Speaking at the CII GCC Business Summit in New Delhi, Krishnan said the central government and states had addressed several long-standing industry concerns around taxation, labor rules and ease of doing business, making it the right time to measure whether those changes had delivered results.
“Since so much was promised as an outcome of some of these changes, I think it’s important to start measuring what exactly has happened as a result of this, and whether the momentum of establishing GCCs has really picked up, and if not, is the concern about AI something which is worrying us,” Krishnan said, according to The Press Trust of India.
Krishnan said GCCs now account for nearly 2% of India’s GDP, while IT and IT-enabled services remain the country’s largest export sector at about $250 billion.
“We need to make sure that AI is deployed by a set of companies that we have come to know as GCC. It needs to be deployed in a manner that is meaningful and India’s inherent strength with regards to its human resources and cost advantages are effectively utilised,” he said.
Krishnan said enterprise AI adoption remains slower than expected globally, creating an opportunity for India’s GCC ecosystem to play a larger role in helping multinational companies deploy AI at scale.
“Deployment of AI in enterprises is still lagging, not just in India, but across the world. That is where GCCs in India will come in and play a significant role,” he said.

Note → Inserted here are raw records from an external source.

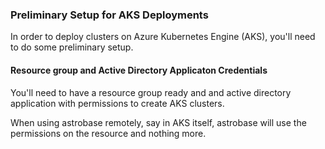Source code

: ### Preliminary Setup for AKS Deployments

In order to deploy clusters on Azure Kubernetes Engine (AKS), you'll need to do some preliminary setup.

#### Resource group and Active Directory Applicaton Credentials

You'll need to have a resource group ready and and active directory application with permissions to create AKS clusters.

When using astrobase remotely, say in AKS itself, astrobase will use the permissions on the resource and nothing more.
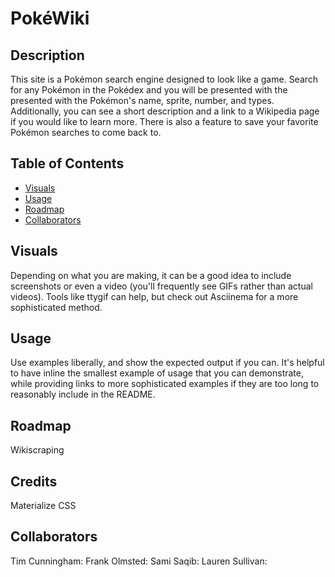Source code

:# PokéWiki

## Description

This site is a Pokémon search engine designed to look like a game. Search for any Pokémon in the Pokédex and you will be presented with the presented with the Pokémon's name, sprite, number, and types. Additionally, you can see a short description and a link to a Wikipedia page if you would like to learn more. There is also a feature to save your favorite Pokémon searches to come back to. 

## Table of Contents
- [Visuals](#visuals)
- [Usage](#usage)
- [Roadmap](#roadmap)
- [Collaborators](#collaborators)

## Visuals
Depending on what you are making, it can be a good idea to include screenshots or even a video (you'll frequently see GIFs rather than actual videos). Tools like ttygif can help, but check out Asciinema for a more sophisticated method.

## Usage
Use examples liberally, and show the expected output if you can. It's helpful to have inline the smallest example of usage that you can demonstrate, while providing links to more sophisticated examples if they are too long to reasonably include in the README.

## Roadmap
Wikiscraping

## Credits
Materialize CSS

## Collaborators
Tim Cunningham:
Frank Olmsted: 
Sami Saqib: 
Lauren Sullivan: 
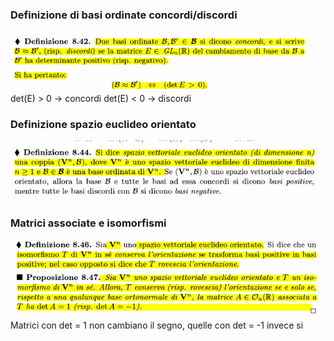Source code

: ### Definizione di basi ordinate concordi/discordi
![placeholder](./imgs/Pasted_image_20231116123146.png)
det(E) > 0 -> concordi
det(E) < 0 -> discordi

### Definizione spazio euclideo orientato
![placeholder](./imgs/Pasted_image_20231116123305.png)

### Matrici associate e isomorfismi
![placeholder](./imgs/Pasted_image_20231116123351.png)
Matrici con det = 1 non cambiano il segno, quelle con det = -1 invece si
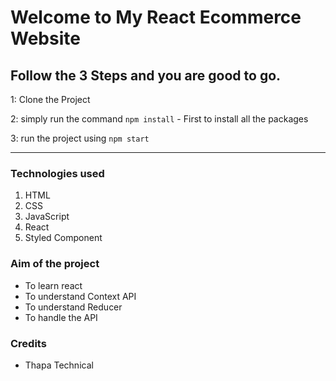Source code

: # Welcome to My React Ecommerce Website

## Follow the 3 Steps and you are good to go. 

1: Clone the Project 

2: simply run the command    `npm install`  - First to install all the packages
   
3: run the project using   `npm start`
   
   ------------ 
   
### Technologies used
1. HTML
2. CSS
3. JavaScript
4. React
5. Styled Component

### Aim of the project
- To learn react
- To understand Context API
- To understand Reducer
- To handle the API

### Credits
- Thapa Technical











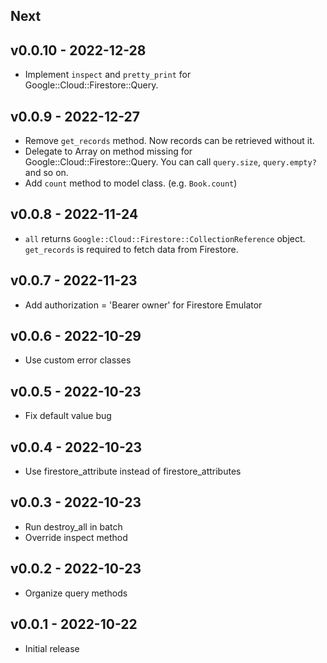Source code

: ## Next
## v0.0.10 - 2022-12-28
- Implement `inspect` and `pretty_print` for Google::Cloud::Firestore::Query.
## v0.0.9 - 2022-12-27
- Remove `get_records` method. Now records can be retrieved without it.
- Delegate to Array on method missing for Google::Cloud::Firestore::Query. You can call `query.size`, `query.empty?` and so on.
- Add `count` method to model class. (e.g. `Book.count`)

## v0.0.8 - 2022-11-24
- `all` returns `Google::Cloud::Firestore::CollectionReference` object. `get_records` is required to fetch data from Firestore.

## v0.0.7 - 2022-11-23

- Add authorization = 'Bearer owner' for Firestore Emulator

## v0.0.6 - 2022-10-29

- Use custom error classes

## v0.0.5 - 2022-10-23

- Fix default value bug

## v0.0.4 - 2022-10-23

- Use firestore_attribute instead of firestore_attributes

## v0.0.3 - 2022-10-23

- Run destroy_all in batch
- Override inspect method 

## v0.0.2 - 2022-10-23

- Organize query methods 

## v0.0.1 - 2022-10-22

- Initial release
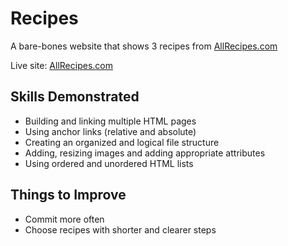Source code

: # Recipes

A bare-bones website that shows 3 recipes from [AllRecipes.com](https://www.allrecipes.com/)

Live site: [AllRecipes.com](https://cheuyin.github.io/odin-recipes/)

## Skills Demonstrated
- Building and linking multiple HTML pages
- Using anchor links (relative and absolute)
- Creating an organized and logical file structure
- Adding, resizing images and adding appropriate attributes
- Using ordered and unordered HTML lists

## Things to Improve
- Commit more often
- Choose recipes with shorter and clearer steps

The remarks come as India’s GCC sector continues to expand rapidly. Nasscom and Zinnov said in a report that they expect India’s offshore technology centers to generate $98.4 billion in revenue in FY26.
India is expected to host 2,117 GCCs with a talent base of 2.36 million professionals in FY26, the report said.
While AI is expected to automate routine and repetitive work, Krishnan said it would simultaneously create demand for higher-value roles involving AI deployment, governance and enterprise integration.
He added that human expertise would continue to remain central to implementing AI applications and solutions, even as automation replaces lower-order tasks.
Highlighting workforce preparedness as a key priority, Krishnan said India must redesign education and corporate training programmes to equip professionals for AI-driven jobs.
The government, he said, is working with industry bodies on targeted skilling initiatives to prepare the workforce for the transition.
“How do you reorient skills in a new AI world? That will be a critical element of whether we are able to leverage AI and our strength in STEM human resources to truly become the AI solutions capital of the world,” Krishnan said.
The Union Budget 2026 proposed to consolidate software development, IT-enabled services, knowledge process outsourcing and software-related contract R&D under a single information technology services category, with a common safe-harbour margin of 15.5%. It also proposed raising the safe-harbour threshold for IT services from ₹300 crore to ₹2,000 crore.